Thursday, 28 April 2011

& the second half of 'Easter 2'

The first half of the sermon is in the previous post - here's the second half!
(but if you want to play a little game you could read the second half first & see if it makes more sense that way round!)

(continued notes..)

I really like this story – not just for what it tells us about Thomas, but for what it tells us about the other disciples. For me, this story pokes holes in the idea that the early church had it all right and we get it all wrong.

On Easter Sunday, all the disciples except Thomas & Judas are locked in the room ‘for fear of the Jews’. According to John’s gospel, they have heard from Simon & John about the empty tomb and then they have heard from Mary Magdalene, who has seen & even spoken with the risen Jesus. Still, they’re unsure, still, they are afraid.
These stories may have poked some holes in their darkness, but they’re still not completely sure they can live in the light of the resurrection.

Then Jesus appears and they rejoice. Jesus says to them ‘As the Father sent me so I send you - receive the Holy Spirit’.
Maybe more holes appear in the darkness: but when they tell Thomas he is unconvinced, and a week later they are back again (only this time with Thomas) sat in the room behind closed doors.

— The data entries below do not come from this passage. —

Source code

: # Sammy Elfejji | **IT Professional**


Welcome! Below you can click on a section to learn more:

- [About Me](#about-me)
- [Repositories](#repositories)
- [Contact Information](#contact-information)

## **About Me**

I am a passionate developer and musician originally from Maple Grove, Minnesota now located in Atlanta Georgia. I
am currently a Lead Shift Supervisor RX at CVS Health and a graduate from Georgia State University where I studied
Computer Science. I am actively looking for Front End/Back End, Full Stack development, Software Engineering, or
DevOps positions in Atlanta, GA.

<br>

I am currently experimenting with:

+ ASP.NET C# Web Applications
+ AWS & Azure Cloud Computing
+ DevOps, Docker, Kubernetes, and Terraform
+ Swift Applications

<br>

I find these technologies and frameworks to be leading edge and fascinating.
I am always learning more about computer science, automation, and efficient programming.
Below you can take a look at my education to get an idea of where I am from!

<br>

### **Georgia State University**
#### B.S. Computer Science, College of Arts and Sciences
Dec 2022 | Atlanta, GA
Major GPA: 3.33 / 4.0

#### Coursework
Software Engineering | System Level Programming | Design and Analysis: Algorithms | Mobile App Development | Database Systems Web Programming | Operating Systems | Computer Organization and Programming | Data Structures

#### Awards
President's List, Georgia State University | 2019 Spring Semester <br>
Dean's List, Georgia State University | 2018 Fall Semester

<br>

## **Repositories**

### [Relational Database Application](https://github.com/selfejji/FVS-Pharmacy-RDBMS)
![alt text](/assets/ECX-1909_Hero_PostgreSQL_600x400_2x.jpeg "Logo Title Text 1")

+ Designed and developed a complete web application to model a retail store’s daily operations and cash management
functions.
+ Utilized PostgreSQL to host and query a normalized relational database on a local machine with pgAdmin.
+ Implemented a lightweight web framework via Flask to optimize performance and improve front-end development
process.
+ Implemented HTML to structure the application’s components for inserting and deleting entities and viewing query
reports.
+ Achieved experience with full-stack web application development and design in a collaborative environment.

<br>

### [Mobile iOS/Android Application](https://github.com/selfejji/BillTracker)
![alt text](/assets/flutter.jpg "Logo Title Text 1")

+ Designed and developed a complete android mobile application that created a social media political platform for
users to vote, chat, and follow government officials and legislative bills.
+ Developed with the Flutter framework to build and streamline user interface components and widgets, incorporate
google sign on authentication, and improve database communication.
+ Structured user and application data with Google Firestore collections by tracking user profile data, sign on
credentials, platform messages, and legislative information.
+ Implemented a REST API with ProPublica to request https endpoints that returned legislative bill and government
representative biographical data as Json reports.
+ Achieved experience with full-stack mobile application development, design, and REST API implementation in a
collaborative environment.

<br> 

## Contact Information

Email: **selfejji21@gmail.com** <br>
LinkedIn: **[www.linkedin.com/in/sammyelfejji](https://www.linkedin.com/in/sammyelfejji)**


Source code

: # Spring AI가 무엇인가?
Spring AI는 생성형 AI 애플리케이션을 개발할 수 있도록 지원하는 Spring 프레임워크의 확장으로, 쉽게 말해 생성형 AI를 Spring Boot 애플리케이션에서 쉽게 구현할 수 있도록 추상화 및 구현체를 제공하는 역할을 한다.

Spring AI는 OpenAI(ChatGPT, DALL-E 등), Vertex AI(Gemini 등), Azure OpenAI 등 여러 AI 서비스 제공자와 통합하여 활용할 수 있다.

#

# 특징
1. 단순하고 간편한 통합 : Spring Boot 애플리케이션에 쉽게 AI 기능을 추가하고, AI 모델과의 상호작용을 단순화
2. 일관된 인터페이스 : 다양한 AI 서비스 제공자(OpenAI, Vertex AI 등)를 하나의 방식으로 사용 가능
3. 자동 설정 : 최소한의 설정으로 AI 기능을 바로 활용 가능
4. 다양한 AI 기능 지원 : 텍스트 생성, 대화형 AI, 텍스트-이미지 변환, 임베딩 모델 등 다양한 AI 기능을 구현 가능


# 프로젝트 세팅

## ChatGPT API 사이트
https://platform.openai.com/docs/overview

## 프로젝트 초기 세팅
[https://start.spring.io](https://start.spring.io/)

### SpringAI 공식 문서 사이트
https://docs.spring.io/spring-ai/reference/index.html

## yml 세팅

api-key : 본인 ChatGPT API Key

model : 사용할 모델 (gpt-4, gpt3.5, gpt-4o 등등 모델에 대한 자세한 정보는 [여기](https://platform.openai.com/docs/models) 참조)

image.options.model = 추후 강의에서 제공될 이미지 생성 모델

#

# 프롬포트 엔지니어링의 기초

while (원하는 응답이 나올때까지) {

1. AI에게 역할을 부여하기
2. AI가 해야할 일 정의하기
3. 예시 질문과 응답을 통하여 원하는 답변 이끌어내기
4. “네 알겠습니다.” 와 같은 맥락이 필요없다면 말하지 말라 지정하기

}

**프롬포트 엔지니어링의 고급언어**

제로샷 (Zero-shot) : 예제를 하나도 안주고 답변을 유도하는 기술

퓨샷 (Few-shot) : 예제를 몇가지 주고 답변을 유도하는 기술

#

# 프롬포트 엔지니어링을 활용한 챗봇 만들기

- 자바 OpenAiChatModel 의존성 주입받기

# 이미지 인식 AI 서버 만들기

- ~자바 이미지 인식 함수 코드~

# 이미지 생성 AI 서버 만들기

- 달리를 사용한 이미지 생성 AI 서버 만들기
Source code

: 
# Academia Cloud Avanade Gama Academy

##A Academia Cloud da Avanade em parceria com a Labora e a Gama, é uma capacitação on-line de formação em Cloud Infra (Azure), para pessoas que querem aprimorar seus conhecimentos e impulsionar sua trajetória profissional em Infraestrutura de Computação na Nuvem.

Jesus has to appear again to convince Thomas that the light is shining in the darkness: and maybe this second appearance, as well as the appearances that John mentions to us but doesn’t describe, are needed by the disciples before they can really believe in Jesus as the son of God who has risen from death & who is telling them to tell the world.

We sometimes tell the Easter story as if the joy of new life and resurrection dawns on Jesus friends all at once. But the gospels tell us accounts of stories, and hints, and possibilities, and various appearances of the risen Jesus. Each pokes a new home in the darkness, each lets a little more light in.

So perhaps we shouldn’t be too hard on ourselves if we struggle to understand and we struggles to share the story ourselves.

The darkness can seem overwhelming: the darkness of grief, or hopelessness, of fear, of pain. But Jesus is alive – the darkness has been overcome – and every hope we have and every story we hear can poke another hole in the darkness until there is enough light to really see the eternal life Jesus offers.

May God grant us light for our way and bless us so that we may poke holes in the darkness of this world and bring light to others, in Jesus’ name. Amen.

Easter 2 thoughts so far...

It's a funny old week - with Holidays Monday & Friday.
Here are my thoughts so far about
John 20: 19-31
1 Peter 1: 3-9

I am grateful to a fellow blogger for bringing my attention to this story

“There is a widely told story about Robert Louis Stevenson, the author of Treasure Island, who suffered ill health as a child. One night the nurse found him up, out of bed, with his nosed pressed against the window. ‘Come here, child,’ she said to him, ‘you’ll catch your death of cold.’ But he wouldn’t budge. Instead he sat, mesmerized, watching a lamplighter slowly working his way through the black night, lighting each gas street light along his route. Pointing to him, Robert said,
‘See, look there; there’s a man poking holes in the darkness.’”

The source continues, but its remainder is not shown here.